Die seltene Gabe by Arena

Die seltene Gabe by Arena

Autor:Arena [Eschbach, Andreas]
Die sprache: deu
Format: epub
Herausgeber: Arena
veröffentlicht: 2010-11-18T16:00:00+00:00


Kapitel 11 |

Die Zeit verging und ich saß einfach nur da und sah mit brennenden Augen hinaus in die Nacht. Irgendwann kam wieder eine Stadt, hielt der Zug an verlassenen Bahnsteigen, die im fahlen Licht gelber Lampen kalt und unheimlich wirkten. Nürnberg. Niemand war zu sehen, und als der kurze, gedämpfte Pfiff des Schaffners ertönte, schlug nur eine einzige Tür zu, unendlich weit entfernt. Und weiter ging die Fahrt. Schließlich tauchte Armand wieder auf. Blass stand er plötzlich in der Tür und schien erstaunt zu sein mich noch vorzufinden. »Du bist noch da?« Ich sah ihn an. »Wohin hätte ich denn gehen sollen?« Er schien zu überlegen, was er darauf sagen sollte. Schließlich setzte er sich, aber nicht mehr auf den Platz mir gegenüber am Fenster, sondern auf den Platz direkt neben der Tür – dort, wo er am weitesten von mir entfernt war. Es tat weh, ihn da zu sehen. Ich zögerte. »Armand?« »Ja.« »Es . . . es tut mir Leid, was ich vorhin gesagt habe.« »Schon gut.« »Nein, es ist nicht gut. Ich hätte das nicht sagen dürfen. Ich...ich bin so durcheinander von allem, was heute passiert ist...das ganze Hin und Her . . .« Ich hielt inne. Das klang alles so dünn. Wenn man wirklich etwas zu sagen hat, muss man immer feststellen, dass Worte nicht ausreichen. »Es ist vorbei«, sagte Armand leise. »Es ist passiert, aber jetzt ist es vorbei. Lass uns nicht mehr darüber reden.« Wir schwiegen. Dunkelheit und das einschläfernde, ewig gleiche Fahrgeräusch umhüllten uns.

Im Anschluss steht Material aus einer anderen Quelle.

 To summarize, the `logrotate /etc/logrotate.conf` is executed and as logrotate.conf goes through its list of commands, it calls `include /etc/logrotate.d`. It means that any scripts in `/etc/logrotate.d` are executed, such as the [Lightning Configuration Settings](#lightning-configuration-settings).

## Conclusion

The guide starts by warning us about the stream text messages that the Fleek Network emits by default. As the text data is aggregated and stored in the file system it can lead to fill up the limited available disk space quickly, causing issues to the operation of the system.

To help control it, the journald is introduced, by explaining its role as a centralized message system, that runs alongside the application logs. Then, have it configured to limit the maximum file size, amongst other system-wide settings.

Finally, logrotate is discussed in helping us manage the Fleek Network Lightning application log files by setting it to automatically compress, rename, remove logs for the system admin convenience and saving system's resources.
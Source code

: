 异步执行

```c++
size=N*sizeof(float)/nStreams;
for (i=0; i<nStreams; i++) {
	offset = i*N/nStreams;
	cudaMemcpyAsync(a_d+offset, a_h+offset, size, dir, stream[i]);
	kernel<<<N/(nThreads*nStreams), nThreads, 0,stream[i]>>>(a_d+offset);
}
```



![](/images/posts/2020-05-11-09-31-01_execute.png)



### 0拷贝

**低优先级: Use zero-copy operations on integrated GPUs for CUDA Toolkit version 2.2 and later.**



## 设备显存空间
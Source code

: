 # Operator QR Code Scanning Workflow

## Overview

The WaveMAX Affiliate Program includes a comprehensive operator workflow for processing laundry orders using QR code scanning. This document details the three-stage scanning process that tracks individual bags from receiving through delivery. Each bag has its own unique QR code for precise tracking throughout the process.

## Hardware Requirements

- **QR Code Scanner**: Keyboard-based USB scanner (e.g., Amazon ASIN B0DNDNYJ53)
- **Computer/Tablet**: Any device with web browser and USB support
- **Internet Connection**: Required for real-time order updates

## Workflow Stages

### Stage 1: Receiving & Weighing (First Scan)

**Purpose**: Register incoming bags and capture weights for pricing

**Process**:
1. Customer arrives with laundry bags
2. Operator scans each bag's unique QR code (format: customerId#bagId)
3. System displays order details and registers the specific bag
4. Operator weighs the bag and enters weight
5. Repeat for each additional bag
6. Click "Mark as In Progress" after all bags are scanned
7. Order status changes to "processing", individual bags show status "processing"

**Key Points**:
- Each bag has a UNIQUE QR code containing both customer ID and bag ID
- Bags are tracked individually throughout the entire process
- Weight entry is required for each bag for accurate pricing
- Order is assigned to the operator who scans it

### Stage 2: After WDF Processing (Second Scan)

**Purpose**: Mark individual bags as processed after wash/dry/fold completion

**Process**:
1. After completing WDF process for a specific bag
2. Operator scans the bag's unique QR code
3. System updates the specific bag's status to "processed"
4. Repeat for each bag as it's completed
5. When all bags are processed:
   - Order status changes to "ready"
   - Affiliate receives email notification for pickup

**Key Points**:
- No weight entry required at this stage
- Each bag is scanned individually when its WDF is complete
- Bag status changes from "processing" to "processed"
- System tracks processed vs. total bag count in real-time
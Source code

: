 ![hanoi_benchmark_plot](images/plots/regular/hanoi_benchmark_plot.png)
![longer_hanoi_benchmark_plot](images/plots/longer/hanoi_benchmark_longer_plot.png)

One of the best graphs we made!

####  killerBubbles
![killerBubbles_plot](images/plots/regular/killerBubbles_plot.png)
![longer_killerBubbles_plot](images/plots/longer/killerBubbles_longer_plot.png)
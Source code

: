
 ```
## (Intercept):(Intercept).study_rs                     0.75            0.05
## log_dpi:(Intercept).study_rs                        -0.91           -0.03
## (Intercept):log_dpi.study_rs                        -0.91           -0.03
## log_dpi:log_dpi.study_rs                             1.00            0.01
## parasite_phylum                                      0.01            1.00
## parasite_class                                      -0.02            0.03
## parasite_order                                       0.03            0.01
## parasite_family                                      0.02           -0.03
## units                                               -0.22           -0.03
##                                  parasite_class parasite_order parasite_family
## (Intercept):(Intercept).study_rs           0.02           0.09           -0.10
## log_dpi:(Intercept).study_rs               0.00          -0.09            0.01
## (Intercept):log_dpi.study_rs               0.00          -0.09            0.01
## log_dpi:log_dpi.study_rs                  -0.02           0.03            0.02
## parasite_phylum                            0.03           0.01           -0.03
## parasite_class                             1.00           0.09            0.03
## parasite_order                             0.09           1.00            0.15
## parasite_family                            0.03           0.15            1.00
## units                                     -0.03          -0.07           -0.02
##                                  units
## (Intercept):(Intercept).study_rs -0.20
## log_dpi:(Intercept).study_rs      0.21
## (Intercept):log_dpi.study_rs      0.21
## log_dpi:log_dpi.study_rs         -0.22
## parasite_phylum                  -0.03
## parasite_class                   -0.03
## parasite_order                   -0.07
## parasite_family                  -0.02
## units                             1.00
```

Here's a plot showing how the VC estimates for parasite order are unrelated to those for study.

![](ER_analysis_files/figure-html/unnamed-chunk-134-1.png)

Es schien, als hätten wir den ganzen Zug für uns, als führen wir seit Ewigkeiten und würden für alle Zeiten weiterfahren. »Armand?« »Hmm?« »Erzähl mir etwas über dich«, bat ich. Er setzte sich erstaunt auf. »Wieso?« »Einfach so«, sagte ich. »Es interessiert mich. Ich würde gern mehr über dich wissen.« Ich sah ihn den Kopf schütteln, so als könne er nicht ganz glauben, was er da gerade gehört hatte. »Wie meinst du das? Über mich als Person oder über meine telekinetischen Kräfte?« »Deine telekinetischen Kräfte kenne ich inzwischen, danke«, entgegnete ich. »Nein, erzähl mir etwas über dich, deine Eltern, deine Kindheit, was dich interessiert, solche Sachen.« »Meine Eltern?« Er sprach das Wort aus, als höre er es zum ersten Mal. Er zögerte. »Was willst du wissen?«

Ich zuckte mit den Schultern. »Was weiß ich – ich will dich doch nicht verhören oder so was. Erzähl mir einfach was. Ob du Geschwister hast, zum Beispiel. Was du für Musik magst.« »Was ich für Musik mag?« Er sah mich mit eigenartig geweiteten Augen an, wirkte regelrecht erschüttert. »Das hat mich noch nie jemand gefragt, weißt du das?« »Du machst Witze.« »Nein, ehrlich.« Ich runzelte die Stirn. »Vielleicht ist das in Frankreich anders, aber hier zu Lande reden die meisten Leute in unserem Alter über fast nichts anderes. Außer über Filme oder Computerspiele oder so.« »Ich habe keine Ahnung, wie das in Frankreich ist«, sagte Armand. »Wahrscheinlich so ähnlich. Aber ich weiß kaum noch, wie es ist, in eine normale Schule zu gehen.